> **PROBLEM DESCRIPTION**
Set down exactly the lines below, starting at the one that contains "66 & 0.441823" and ending at the one that contains "69 & 0.40458226", with both of those lines included and nothing else.
★ ★ ★ ★ ★ ★ ★
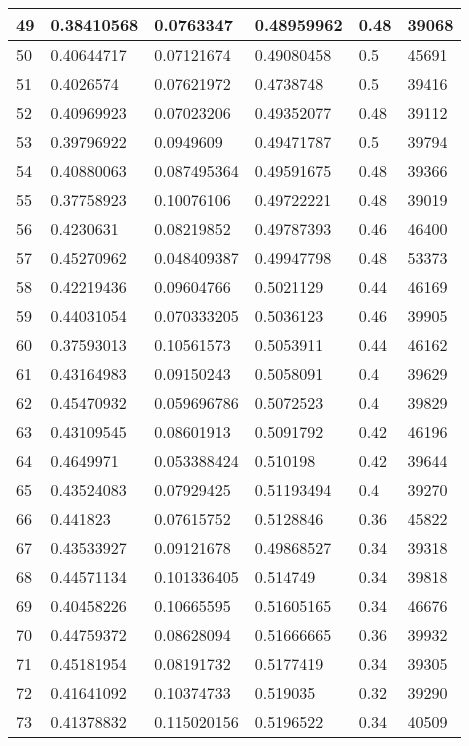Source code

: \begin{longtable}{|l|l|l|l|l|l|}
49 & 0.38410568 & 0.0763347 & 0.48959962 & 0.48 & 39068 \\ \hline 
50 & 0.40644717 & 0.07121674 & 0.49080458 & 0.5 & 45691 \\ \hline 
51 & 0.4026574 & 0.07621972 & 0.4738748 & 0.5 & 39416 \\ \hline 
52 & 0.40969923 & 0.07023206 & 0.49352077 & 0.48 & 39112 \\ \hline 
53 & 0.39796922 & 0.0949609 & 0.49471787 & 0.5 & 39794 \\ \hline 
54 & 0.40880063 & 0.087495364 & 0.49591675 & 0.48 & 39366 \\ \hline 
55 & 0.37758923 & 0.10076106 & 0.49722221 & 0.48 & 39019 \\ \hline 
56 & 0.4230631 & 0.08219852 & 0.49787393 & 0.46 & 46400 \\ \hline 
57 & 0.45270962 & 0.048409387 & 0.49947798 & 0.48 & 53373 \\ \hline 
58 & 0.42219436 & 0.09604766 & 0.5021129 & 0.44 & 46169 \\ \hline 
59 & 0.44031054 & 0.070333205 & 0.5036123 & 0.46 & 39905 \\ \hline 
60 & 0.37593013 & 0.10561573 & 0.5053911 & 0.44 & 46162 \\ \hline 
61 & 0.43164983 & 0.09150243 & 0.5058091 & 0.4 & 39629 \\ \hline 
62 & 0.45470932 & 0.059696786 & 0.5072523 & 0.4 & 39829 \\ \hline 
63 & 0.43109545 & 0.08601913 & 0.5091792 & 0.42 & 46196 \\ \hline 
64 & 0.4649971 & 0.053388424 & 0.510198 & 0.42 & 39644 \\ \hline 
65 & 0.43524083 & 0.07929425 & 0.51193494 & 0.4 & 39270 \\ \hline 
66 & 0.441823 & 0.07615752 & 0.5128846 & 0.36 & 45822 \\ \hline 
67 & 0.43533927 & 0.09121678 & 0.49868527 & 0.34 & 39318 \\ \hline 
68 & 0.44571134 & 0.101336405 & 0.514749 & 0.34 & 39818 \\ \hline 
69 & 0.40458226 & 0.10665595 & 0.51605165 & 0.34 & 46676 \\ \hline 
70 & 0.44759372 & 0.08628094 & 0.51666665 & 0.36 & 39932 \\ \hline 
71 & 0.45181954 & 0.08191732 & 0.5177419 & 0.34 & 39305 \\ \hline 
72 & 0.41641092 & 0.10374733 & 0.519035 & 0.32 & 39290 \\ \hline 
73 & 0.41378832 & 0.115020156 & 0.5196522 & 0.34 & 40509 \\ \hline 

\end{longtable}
★ ★ ★ ★ ★ ★ ★
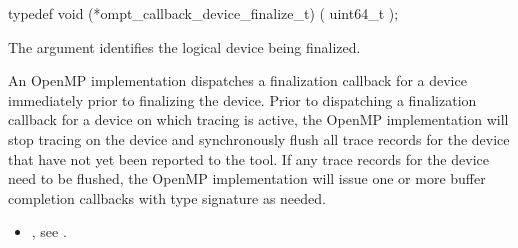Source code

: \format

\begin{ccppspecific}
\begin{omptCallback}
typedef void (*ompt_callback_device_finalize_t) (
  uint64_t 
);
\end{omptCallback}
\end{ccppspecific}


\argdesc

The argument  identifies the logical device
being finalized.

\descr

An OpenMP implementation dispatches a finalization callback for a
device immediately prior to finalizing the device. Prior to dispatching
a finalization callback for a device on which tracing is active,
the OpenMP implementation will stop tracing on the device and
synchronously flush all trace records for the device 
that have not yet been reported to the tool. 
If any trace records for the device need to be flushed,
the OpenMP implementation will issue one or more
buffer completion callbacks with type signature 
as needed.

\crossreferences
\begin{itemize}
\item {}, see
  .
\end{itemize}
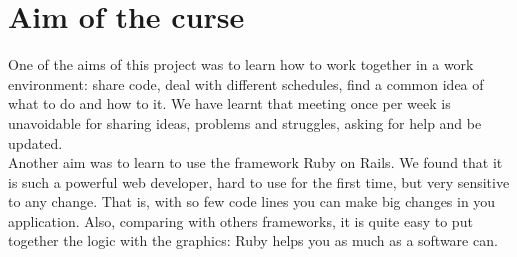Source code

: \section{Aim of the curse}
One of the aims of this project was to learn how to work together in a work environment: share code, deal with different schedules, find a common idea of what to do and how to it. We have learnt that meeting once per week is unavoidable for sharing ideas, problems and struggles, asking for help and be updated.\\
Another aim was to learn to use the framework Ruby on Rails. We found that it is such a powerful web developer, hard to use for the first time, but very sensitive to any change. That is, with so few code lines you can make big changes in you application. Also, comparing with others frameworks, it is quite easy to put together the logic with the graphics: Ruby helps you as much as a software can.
★ ★ ★ ★ ★ ★ ★
> **SOLVED EXERCISE**
66 & 0.441823 & 0.07615752 & 0.5128846 & 0.36 & 45822 \\ \hline 
67 & 0.43533927 & 0.09121678 & 0.49868527 & 0.34 & 39318 \\ \hline 
68 & 0.44571134 & 0.101336405 & 0.514749 & 0.34 & 39818 \\ \hline 
69 & 0.40458226 & 0.10665595 & 0.51605165 & 0.34 & 46676 \\ \hline 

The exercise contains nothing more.